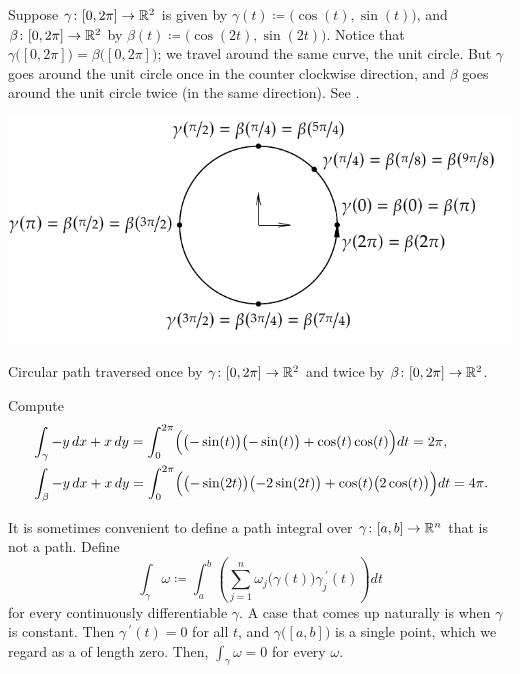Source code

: \begin{example}
Suppose $\gamma \colon [0,2\pi] \to {\mathbb{R}}^2$ is given by $\gamma(t) \coloneqq
\bigl(\cos(t),\sin(t)\bigr)$, and
$\beta \colon [0,2\pi] \to {\mathbb{R}}^2$ by $\beta(t) \coloneqq
\bigl(\cos(2t),\sin(2t)\bigr)$.  Notice that
$\gamma\bigl([0,2\pi]\bigr) = \beta\bigl([0,2\pi]\bigr)$; we travel
around the same curve, the unit circle.  But $\gamma$ goes around the unit
circle once in the counter clockwise direction, and $\beta$ goes around the
unit circle twice (in the same direction). 
See .
\begin{myfigureht}
\includegraphics{figures/circlepathrepar2}
\caption{Circular path traversed once by
$\gamma \colon [0,2\pi] \to {\mathbb{R}}^2$
and twice by
$\beta \colon [0,2\pi] \to {\mathbb{R}}^2$.\label{fig:circlepathrepar2}}
\end{myfigureht}

Compute
\begin{align*}
& \int_{\gamma} -y\, dx + x\,dy
=
\int_0^{2\pi}
\Bigl( \bigl(-\sin(t) \bigr) \bigl(-\sin(t) \bigr) + \cos(t) \cos(t) \Bigr) dt
=
2 \pi,\\
& \int_{\beta} -y\, dx + x\,dy
=
\int_0^{2\pi}
\Bigl( \bigl(-\sin(2t) \bigr) \bigl(-2\sin(2t) \bigr) + \cos(t)
\bigl(2\cos(t)\bigr) \Bigr) dt
=
4 \pi.
\end{align*}
\end{example}

It is sometimes convenient to define a path integral over $\gamma \colon
[a,b] \to {\mathbb{R}}^n$ that is not a path.
Define
\begin{equation*}
\int_{\gamma} \omega \coloneqq \int_a^b
\left(
\sum_{j=1}^n
\omega_j\bigl(\gamma(t)\bigr) \gamma_j^{\:\prime}(t)
\right) dt 
\end{equation*}
for every continuously differentiable $\gamma$.  A 
case that comes up naturally is when $\gamma$ is constant.  Then
$\gamma^{\:\prime}(t) = 0$ for all $t$, and $\gamma\bigl([a,b]\bigr)$ is a single
point, which we regard as a  of length zero.  Then,
$\int_{\gamma} \omega = 0$ for every $\omega$.

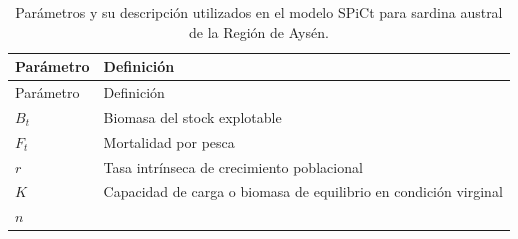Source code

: \documentclass[
  spanish,
]{article}
\begin{document}
\begin{longtable}[]{@{}ll@{}}
\caption{\label{Tab5} Parámetros y su descripción utilizados en el
modelo SPiCt para sardina austral de la Región de Aysén.}\tabularnewline
\toprule
\begin{minipage}[b]{0.14\columnwidth}\raggedright
Parámetro\strut
\end{minipage} & \begin{minipage}[b]{0.80\columnwidth}\raggedright
Definición\strut
\end{minipage}\tabularnewline
\midrule
\endfirsthead
\toprule
\begin{minipage}[b]{0.14\columnwidth}\raggedright
Parámetro\strut
\end{minipage} & \begin{minipage}[b]{0.80\columnwidth}\raggedright
Definición\strut
\end{minipage}\tabularnewline
\midrule
\endhead
\begin{minipage}[t]{0.14\columnwidth}\raggedright
\(B_t\)\strut
\end{minipage} & \begin{minipage}[t]{0.80\columnwidth}\raggedright
Biomasa del stock explotable\strut
\end{minipage}\tabularnewline
\begin{minipage}[t]{0.14\columnwidth}\raggedright
\(F_t\)\strut
\end{minipage} & \begin{minipage}[t]{0.80\columnwidth}\raggedright
Mortalidad por pesca\strut
\end{minipage}\tabularnewline
\begin{minipage}[t]{0.14\columnwidth}\raggedright
\(r\)\strut
\end{minipage} & \begin{minipage}[t]{0.80\columnwidth}\raggedright
Tasa intrínseca de crecimiento poblacional\strut
\end{minipage}\tabularnewline
\begin{minipage}[t]{0.14\columnwidth}\raggedright
\(K\)\strut
\end{minipage} & \begin{minipage}[t]{0.80\columnwidth}\raggedright
Capacidad de carga o biomasa de equilibrio en condición virginal\strut
\end{minipage}\tabularnewline
\begin{minipage}[t]{0.14\columnwidth}\raggedright
\(n\)\strut
\end{minipage} & \begin{minipage}[t]{0.80\columnwidth}\raggedright

\end{minipage}
\end{longtable}
\end{document}
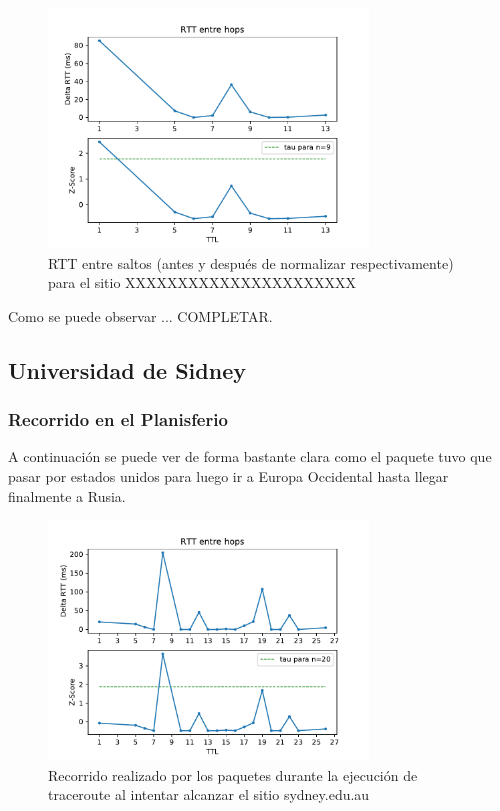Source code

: \begin{figure}[H]
  \centering
  \includegraphics[width=8.5cm]{figs/traceroute-saopaulo.pdf}
  \caption{\normalfont RTT entre saltos (antes y después de normalizar respectivamente) para el sitio XXXXXXXXXXXXXXXXXXXXXX}
\end{figure}

Como se puede observar ... COMPLETAR.


\subsection*{Universidad de Sidney}

\subsubsection*{Recorrido en el Planisferio}

A continuación se puede ver de forma bastante clara como el paquete tuvo que pasar por estados unidos para luego ir a Europa Occidental hasta llegar finalmente a Rusia.

\begin{figure}[H]
  \centering
  \includegraphics[width=8.5cm]{figs/traceroute-sidney.pdf}
  \caption{\normalfont Recorrido realizado por los paquetes durante la ejecución de traceroute al intentar alcanzar el sitio sydney.edu.au}
\end{figure}

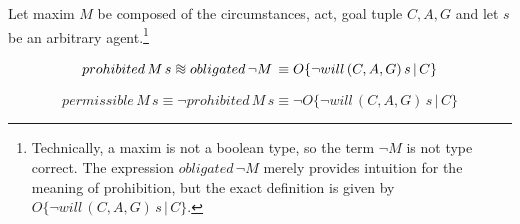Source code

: \begin{isabellebody}
\begin{isamarkuptext}
\begin{definition} Let maxim $M$ be composed of the circumstances, act, 
goal tuple $C, A, G$ and let $s$ be an arbitrary agent.\footnote{Technically, a maxim is not a boolean 
type, so the term $\neg M$ is not type correct. The expression $obligated \, \neg M$ merely provides 
intuition for the meaning of prohibition, but the exact definition is given by 
$O\{ \neg will \, (C, A, G) \, s \, | \, C\}$.}

\newcommand*{\approxident}{%
  \mathrel{\vcenter{\offinterlineskip
  \hbox{$\sim$}\vskip-.35ex\hbox{$\sim$}\vskip-.35ex\hbox{$\sim$}}}}

$$ prohibited \, M \, s \approxident obligated \, \neg M \, \equiv O\{ \neg will \, (C, A, G) \, s \, | \, C\}$$

$$permissible \, M \, s \equiv \neg prohibited \, M \, s \equiv \neg O\{ \neg will \, (C, A, G) \, s \, | \, C\}$$

\end{definition} 


\end{isamarkuptext}
\end{isabellebody}
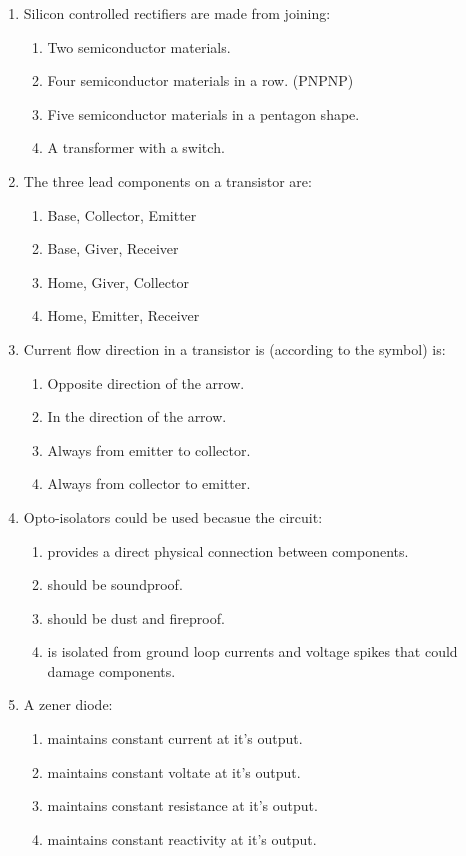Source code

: \documentclass[10pt]{article}
\begin{document}
\begin{multicols}{2}
\begin{enumerate}
\item Silicon controlled rectifiers are made from joining:
	\begin{enumerate}
	\item Two semiconductor materials.
	\item Four semiconductor materials in a row. (PNPNP)
	\item Five semiconductor materials in a pentagon shape.
	\item A transformer with a switch.
	\end{enumerate}
\item The three lead components on a transistor are:
	\begin{enumerate}
	\item Base, Collector, Emitter
	\item Base, Giver, Receiver
	\item Home, Giver, Collector
	\item Home, Emitter, Receiver
	\end{enumerate}
\item Current flow direction in a transistor is (according to the symbol) is:
	\begin{enumerate}
	\item Opposite direction of the arrow.
	\item In the direction of the arrow.
	\item Always from emitter to collector.
	\item Always from collector to emitter.
	\end{enumerate}
\item Opto-isolators could be used becasue the circuit:
	\begin{enumerate}
	\item provides a direct physical connection between components.
	\item should be soundproof.
	\item should be dust and fireproof.
	\item is isolated from ground loop currents and voltage spikes that could damage components.
	\end{enumerate}
\item A zener diode:
	\begin{enumerate}
	\item maintains constant current at it's output.
	\item maintains constant voltate at it's output.
	\item maintains constant resistance at it's output.
	\item maintains constant reactivity at it's output.
	\end{enumerate}
\end{enumerate}
\end{multicols}
\end{document}
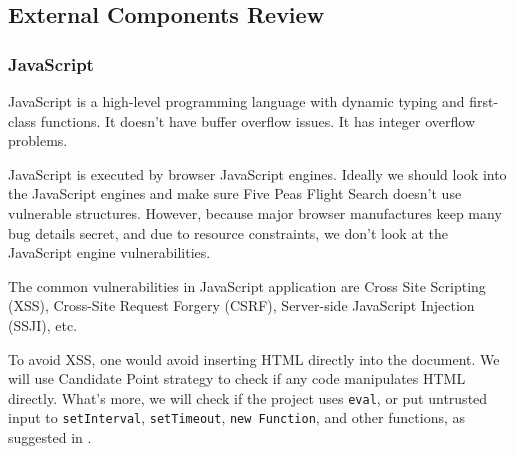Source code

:\documentclass[12pt, a4paper]{article}
\newcommand{\code}[1]{\texttt{#1}}
\begin{document}
\subsection{External Components Review}
\label{dependency-evaluation}










\subsubsection{JavaScript}
JavaScript is a high-level programming language with dynamic typing and first-class functions. It doesn't have buffer overflow issues. It has integer overflow problems.

JavaScript is executed by browser JavaScript engines. Ideally we should look into the JavaScript engines and make sure Five Peas Flight Search doesn't use vulnerable structures. However, because major browser manufactures\textsuperscript{\cite{chrome-update}} keep many bug details secret, and due to resource constraints, we don't look at the JavaScript engine vulnerabilities.

The common vulnerabilities in JavaScript application are Cross Site Scripting (XSS), Cross-Site Request Forgery (CSRF), Server-side JavaScript Injection (SSJI), etc. 

To avoid XSS, one would avoid inserting HTML directly into the document. We will use Candidate Point strategy to check if any code manipulates HTML directly. What's more, we will check if the project uses \code{eval}, or put untrusted input to \code{setInterval}, \code{setTimeout}, \code{new Function}, and other functions, as suggested in \cite{secure-javascript}.






\end{document}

-*-*-

▶ [What is needed]: The answer is the lines above, word for word, from the first one through the one containing "around the same"; it includes no pictures.

▶ [Exercise answer]:
Source code

: \begin{example}
Suppose $\gamma \colon [0,2\pi] \to {\mathbb{R}}^2$ is given by $\gamma(t) \coloneqq
\bigl(\cos(t),\sin(t)\bigr)$, and
$\beta \colon [0,2\pi] \to {\mathbb{R}}^2$ by $\beta(t) \coloneqq
\bigl(\cos(2t),\sin(2t)\bigr)$.  Notice that
$\gamma\bigl([0,2\pi]\bigr) = \beta\bigl([0,2\pi]\bigr)$; we travel
around the same curve, the unit circle.  But $\gamma$ goes around the unit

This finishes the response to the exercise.